The “HR” field was their “home room” numbers for delivering prints and the “Sheets and Numbers” fields indicated the corresponding image numbers from the contact sheets. The math, as I remember it: I charged $5 for each 8×10″ print, with some sort of large price break for multiples of the same print (maybe only $2 for each additional print?). I think the drama department paid for the film (score!) because the photos were used in the school newspaper and other publicity purposes. The black and white paper cost 25 cents a sheet, and I went through about 3 sheets of paper in the school’s darkroom to get a perfect print. Once I had a finished print, it was easy to make additional copies at the same darkroom enlarger without wasting paper. So, I was pulling in about $4.25 profit on the first of each photo ordered, plus $1.75 for each additional copy. I don’t remember exactly how many prints I made all together, but I think it was somewhere in the 20-30 range. I probably earned less than $100 for what I’m sure was many hours slaving away in the darkroom and delivering orders to home rooms, but the process of turning art into income was an exciting new experience, and I knew it wouldn’t be my last.

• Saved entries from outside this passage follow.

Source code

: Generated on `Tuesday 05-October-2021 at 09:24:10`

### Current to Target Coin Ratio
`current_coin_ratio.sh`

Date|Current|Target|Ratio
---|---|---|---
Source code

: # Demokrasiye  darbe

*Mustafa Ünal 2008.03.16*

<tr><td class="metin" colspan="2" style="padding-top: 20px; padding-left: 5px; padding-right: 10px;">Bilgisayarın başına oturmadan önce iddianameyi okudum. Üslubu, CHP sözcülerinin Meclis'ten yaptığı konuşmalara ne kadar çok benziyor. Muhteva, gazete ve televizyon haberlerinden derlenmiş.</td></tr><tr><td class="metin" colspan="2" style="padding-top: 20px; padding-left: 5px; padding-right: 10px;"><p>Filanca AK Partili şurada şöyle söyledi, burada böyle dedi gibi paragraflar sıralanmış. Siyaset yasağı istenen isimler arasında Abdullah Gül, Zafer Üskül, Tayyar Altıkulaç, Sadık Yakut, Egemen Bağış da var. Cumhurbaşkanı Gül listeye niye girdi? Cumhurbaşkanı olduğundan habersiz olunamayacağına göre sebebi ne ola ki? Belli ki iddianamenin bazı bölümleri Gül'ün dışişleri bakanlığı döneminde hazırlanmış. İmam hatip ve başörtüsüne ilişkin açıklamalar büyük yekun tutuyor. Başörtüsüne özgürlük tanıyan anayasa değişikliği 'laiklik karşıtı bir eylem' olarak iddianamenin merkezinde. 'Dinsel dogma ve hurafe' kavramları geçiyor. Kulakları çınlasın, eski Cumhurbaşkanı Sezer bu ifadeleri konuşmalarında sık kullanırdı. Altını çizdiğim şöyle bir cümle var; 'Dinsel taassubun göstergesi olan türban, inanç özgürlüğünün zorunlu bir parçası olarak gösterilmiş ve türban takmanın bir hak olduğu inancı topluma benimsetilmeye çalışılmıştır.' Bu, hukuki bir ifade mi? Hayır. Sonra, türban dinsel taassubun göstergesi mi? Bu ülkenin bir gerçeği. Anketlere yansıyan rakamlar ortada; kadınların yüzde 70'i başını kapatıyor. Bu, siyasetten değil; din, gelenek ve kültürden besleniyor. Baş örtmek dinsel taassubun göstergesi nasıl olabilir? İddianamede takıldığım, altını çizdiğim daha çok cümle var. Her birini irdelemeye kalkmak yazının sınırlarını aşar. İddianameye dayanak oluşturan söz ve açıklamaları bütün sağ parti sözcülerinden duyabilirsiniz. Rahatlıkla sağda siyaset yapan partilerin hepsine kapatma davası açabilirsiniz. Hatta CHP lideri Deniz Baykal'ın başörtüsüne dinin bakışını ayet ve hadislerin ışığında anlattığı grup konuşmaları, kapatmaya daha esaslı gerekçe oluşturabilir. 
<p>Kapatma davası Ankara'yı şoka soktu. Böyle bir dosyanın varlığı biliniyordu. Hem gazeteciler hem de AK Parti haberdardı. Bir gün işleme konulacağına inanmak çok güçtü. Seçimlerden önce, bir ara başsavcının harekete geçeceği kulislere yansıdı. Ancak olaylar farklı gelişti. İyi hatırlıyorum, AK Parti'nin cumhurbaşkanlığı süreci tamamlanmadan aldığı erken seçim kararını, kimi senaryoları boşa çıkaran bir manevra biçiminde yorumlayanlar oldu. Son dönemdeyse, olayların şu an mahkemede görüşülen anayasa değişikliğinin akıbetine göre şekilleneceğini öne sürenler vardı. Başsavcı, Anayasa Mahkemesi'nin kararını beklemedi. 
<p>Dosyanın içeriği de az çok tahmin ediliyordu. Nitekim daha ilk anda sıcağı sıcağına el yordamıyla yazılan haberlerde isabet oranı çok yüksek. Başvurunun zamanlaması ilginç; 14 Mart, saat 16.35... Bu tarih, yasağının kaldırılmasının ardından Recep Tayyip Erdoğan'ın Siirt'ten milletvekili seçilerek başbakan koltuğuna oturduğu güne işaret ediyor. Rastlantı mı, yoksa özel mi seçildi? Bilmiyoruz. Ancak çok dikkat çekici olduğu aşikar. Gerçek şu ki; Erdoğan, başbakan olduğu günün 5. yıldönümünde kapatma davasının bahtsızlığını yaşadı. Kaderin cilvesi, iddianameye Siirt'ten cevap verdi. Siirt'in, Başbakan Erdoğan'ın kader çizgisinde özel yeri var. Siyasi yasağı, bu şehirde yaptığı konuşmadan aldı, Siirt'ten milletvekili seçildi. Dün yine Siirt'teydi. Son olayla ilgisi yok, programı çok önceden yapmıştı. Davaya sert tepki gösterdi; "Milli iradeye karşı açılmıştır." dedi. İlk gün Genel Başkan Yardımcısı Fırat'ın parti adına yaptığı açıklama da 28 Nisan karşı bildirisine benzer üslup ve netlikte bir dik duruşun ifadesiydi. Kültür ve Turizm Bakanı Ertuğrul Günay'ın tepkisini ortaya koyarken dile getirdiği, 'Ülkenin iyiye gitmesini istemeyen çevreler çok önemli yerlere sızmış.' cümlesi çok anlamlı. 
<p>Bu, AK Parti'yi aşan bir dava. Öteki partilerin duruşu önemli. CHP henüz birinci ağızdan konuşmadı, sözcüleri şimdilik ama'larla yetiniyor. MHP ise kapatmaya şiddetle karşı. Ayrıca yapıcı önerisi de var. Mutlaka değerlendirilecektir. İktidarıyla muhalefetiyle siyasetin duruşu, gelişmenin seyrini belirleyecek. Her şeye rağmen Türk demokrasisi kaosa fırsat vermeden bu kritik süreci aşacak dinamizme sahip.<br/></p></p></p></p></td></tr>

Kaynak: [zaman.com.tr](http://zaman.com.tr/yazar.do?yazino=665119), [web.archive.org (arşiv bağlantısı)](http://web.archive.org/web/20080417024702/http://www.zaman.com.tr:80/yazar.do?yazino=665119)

And waddayaknow, 11 years after Pericles at Brookline High School, I was hired to shoot the Tony Awards at Radio City Music Hall!

©Madison Square Garden, L.P.

How did YOU make your first dollar from photography? Leave a comment below!

Other posts in the series, How I Became a Professional Photographer and What I Saw Along the Way:

6 Comments leave one →
  1. Shira permalink
    May 25, 2011 11:03 am

    I love this post! “Head of Publicity” – ha! It is funny to imagine you delivering prints to different home room classes.

    • May 31, 2011 8:27 am

      I know, the best part is that I was actually the head of a 3-person publicity team! Good times….

  2. May 27, 2011 7:48 pm

    This is great! As for my first paying job, it probably would have been when I was a sophomore in college. I worked (very part-time) as a photojournalist for the campus newspaper, which I am still proud about. Before that, I was a high school yearbook staff photographer, and I also liked being behind the scenes for drama. During my senior year in high school I created albums from the photos (some also used in the yearbook) for theatre and, by invitation, the student leadership class.

    • May 31, 2011 8:30 am

      Thanks for sharing! For some reason I wasn’t involved with my high school yearbook at all, but looking back, I’m not sure why. It probably would have been a good fit.

  3. May 31, 2011 2:14 am

    Great post! I will share with other students who work in the yearbook, newspaper and video programs!